__Problem to solve__
Count how many lines in the data below include "name". Answer with the number only.
(Information provided)
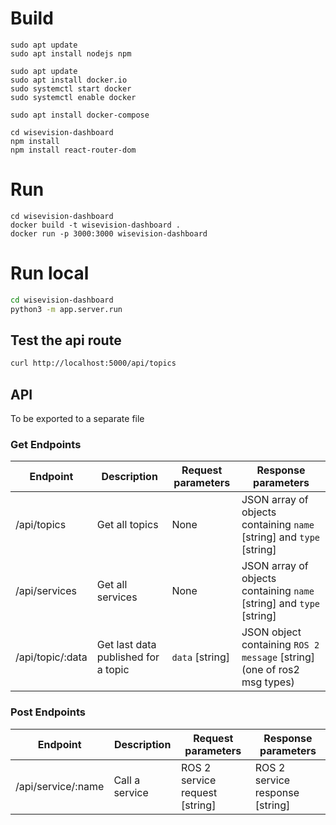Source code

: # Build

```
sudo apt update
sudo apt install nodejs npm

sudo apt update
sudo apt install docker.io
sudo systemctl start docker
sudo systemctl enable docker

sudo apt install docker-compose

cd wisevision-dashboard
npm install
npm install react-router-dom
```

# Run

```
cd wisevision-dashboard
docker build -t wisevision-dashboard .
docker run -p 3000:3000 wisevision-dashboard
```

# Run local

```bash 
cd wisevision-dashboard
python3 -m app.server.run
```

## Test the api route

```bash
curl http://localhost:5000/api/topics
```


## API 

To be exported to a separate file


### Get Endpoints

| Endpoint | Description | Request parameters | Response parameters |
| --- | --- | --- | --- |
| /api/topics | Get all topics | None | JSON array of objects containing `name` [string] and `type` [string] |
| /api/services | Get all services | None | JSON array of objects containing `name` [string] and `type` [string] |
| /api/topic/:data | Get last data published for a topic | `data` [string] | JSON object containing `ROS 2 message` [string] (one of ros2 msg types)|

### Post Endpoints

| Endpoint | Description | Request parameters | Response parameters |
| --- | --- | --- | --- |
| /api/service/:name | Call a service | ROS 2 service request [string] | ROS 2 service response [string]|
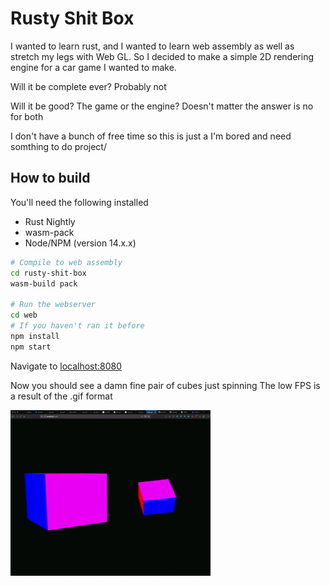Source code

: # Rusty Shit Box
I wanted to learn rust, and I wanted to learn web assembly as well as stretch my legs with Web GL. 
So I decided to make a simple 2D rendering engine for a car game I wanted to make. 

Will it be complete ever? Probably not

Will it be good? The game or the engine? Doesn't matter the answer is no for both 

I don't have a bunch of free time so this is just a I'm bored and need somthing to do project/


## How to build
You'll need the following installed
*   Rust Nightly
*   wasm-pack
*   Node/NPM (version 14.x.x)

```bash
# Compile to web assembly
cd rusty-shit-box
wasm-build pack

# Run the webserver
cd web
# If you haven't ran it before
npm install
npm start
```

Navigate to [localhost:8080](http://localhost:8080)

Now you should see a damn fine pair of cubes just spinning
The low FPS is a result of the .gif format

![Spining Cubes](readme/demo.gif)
(End Information provided)
__Final answer__
3